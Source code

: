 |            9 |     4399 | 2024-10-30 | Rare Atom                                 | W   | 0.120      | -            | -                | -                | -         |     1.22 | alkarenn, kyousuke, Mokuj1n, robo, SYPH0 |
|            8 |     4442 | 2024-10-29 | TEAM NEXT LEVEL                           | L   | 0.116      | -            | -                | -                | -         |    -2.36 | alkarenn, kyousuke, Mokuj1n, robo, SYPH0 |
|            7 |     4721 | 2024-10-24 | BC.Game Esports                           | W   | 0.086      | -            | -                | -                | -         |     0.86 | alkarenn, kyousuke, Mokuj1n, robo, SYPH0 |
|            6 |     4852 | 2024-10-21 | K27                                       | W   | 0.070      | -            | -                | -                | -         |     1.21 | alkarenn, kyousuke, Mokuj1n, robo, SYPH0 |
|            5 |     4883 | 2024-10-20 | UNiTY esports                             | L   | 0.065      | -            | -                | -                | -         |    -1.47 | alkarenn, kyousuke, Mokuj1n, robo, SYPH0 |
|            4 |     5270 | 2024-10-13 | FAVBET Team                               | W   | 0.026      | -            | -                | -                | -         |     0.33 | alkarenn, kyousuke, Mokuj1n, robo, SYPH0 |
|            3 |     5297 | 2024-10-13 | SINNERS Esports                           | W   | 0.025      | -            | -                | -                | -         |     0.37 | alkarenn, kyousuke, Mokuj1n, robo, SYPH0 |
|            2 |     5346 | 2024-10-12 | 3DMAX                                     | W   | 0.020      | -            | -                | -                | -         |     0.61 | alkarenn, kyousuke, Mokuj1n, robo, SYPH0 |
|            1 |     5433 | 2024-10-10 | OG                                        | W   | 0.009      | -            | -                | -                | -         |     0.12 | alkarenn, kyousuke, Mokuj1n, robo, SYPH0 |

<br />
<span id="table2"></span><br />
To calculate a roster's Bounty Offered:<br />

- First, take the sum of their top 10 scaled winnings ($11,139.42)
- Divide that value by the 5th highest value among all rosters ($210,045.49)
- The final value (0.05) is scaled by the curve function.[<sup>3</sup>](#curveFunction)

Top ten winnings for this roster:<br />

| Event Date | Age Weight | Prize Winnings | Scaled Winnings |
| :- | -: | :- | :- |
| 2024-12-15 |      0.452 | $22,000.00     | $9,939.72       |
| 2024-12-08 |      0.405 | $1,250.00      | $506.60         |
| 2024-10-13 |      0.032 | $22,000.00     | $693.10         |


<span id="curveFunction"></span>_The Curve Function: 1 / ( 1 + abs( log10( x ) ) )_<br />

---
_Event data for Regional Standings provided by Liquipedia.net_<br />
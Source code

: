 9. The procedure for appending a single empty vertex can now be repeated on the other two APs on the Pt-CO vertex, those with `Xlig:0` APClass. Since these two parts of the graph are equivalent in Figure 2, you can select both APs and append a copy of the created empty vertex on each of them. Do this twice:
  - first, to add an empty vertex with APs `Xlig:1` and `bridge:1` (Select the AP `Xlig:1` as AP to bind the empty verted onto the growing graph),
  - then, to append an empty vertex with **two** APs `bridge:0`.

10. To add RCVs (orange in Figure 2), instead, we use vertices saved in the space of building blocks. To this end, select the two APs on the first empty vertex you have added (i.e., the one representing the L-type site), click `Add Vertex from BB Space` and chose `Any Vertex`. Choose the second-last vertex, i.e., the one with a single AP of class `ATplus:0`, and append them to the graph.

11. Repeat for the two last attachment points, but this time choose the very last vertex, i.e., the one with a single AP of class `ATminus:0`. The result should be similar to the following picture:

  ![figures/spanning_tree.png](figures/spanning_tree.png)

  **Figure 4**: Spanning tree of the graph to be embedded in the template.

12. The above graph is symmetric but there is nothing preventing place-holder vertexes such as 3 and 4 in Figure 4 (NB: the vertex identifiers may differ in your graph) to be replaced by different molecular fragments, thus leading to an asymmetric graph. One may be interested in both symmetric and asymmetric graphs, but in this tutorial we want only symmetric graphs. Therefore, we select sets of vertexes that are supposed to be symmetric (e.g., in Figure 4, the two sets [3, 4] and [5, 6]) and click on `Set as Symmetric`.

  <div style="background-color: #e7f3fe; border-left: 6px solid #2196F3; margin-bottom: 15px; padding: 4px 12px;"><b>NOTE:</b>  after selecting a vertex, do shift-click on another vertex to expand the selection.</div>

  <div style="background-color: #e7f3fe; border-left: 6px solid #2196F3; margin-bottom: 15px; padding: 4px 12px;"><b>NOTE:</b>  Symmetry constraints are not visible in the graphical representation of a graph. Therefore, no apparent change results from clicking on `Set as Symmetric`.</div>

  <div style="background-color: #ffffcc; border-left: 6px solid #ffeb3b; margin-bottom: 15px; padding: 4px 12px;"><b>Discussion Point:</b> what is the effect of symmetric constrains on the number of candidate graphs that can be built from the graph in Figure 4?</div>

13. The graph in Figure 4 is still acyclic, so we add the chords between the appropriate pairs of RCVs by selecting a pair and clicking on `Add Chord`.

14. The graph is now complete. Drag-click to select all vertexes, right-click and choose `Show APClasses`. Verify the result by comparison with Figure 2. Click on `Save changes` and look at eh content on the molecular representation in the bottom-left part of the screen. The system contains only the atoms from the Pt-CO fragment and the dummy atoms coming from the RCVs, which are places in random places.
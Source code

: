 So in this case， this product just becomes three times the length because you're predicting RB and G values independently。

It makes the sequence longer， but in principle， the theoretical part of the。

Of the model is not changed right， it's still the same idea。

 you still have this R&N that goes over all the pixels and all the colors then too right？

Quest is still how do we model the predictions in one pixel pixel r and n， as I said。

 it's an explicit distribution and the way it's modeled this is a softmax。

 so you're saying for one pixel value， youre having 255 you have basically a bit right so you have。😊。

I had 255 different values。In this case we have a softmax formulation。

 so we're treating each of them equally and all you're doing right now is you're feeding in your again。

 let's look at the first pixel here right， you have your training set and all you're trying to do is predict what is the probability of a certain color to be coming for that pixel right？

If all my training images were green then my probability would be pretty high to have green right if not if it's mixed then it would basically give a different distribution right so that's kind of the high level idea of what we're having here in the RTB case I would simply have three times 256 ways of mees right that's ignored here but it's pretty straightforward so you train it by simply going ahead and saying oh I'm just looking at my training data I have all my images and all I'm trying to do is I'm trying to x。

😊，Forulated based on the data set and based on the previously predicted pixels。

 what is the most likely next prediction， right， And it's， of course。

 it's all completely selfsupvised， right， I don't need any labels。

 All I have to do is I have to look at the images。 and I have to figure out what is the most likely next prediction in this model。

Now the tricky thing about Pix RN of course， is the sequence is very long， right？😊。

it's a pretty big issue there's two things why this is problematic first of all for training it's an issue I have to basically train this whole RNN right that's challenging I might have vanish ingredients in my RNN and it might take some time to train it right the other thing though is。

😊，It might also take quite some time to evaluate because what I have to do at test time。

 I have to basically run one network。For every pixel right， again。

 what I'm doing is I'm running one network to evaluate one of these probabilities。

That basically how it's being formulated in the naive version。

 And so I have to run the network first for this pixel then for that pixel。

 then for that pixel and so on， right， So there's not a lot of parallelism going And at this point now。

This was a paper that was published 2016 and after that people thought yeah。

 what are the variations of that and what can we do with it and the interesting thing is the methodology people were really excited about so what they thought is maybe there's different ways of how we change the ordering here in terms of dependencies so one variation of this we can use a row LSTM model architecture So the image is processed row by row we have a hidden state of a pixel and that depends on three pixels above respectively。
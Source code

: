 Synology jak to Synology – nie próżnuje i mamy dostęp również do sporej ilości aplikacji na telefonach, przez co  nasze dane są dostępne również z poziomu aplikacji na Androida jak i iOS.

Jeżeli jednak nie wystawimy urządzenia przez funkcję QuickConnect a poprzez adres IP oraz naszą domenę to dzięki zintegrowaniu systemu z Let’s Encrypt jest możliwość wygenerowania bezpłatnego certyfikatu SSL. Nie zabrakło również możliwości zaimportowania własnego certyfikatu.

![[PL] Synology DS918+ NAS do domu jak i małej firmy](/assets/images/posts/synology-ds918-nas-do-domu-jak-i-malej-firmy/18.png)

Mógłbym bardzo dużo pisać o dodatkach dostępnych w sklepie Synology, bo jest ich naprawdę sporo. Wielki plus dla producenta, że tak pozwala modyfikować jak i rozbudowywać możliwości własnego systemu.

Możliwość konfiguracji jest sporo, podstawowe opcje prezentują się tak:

Action item
Given the data above, transcribe exactly the lines from the one containing "it's all completely" down to the one containing "Now the tricky", and no others.

Finished task
 it's all completely selfsupvised， right， I don't need any labels。

 All I have to do is I have to look at the images。 and I have to figure out what is the most likely next prediction in this model。

Now the tricky thing about Pix RN of course， is the sequence is very long， right？😊。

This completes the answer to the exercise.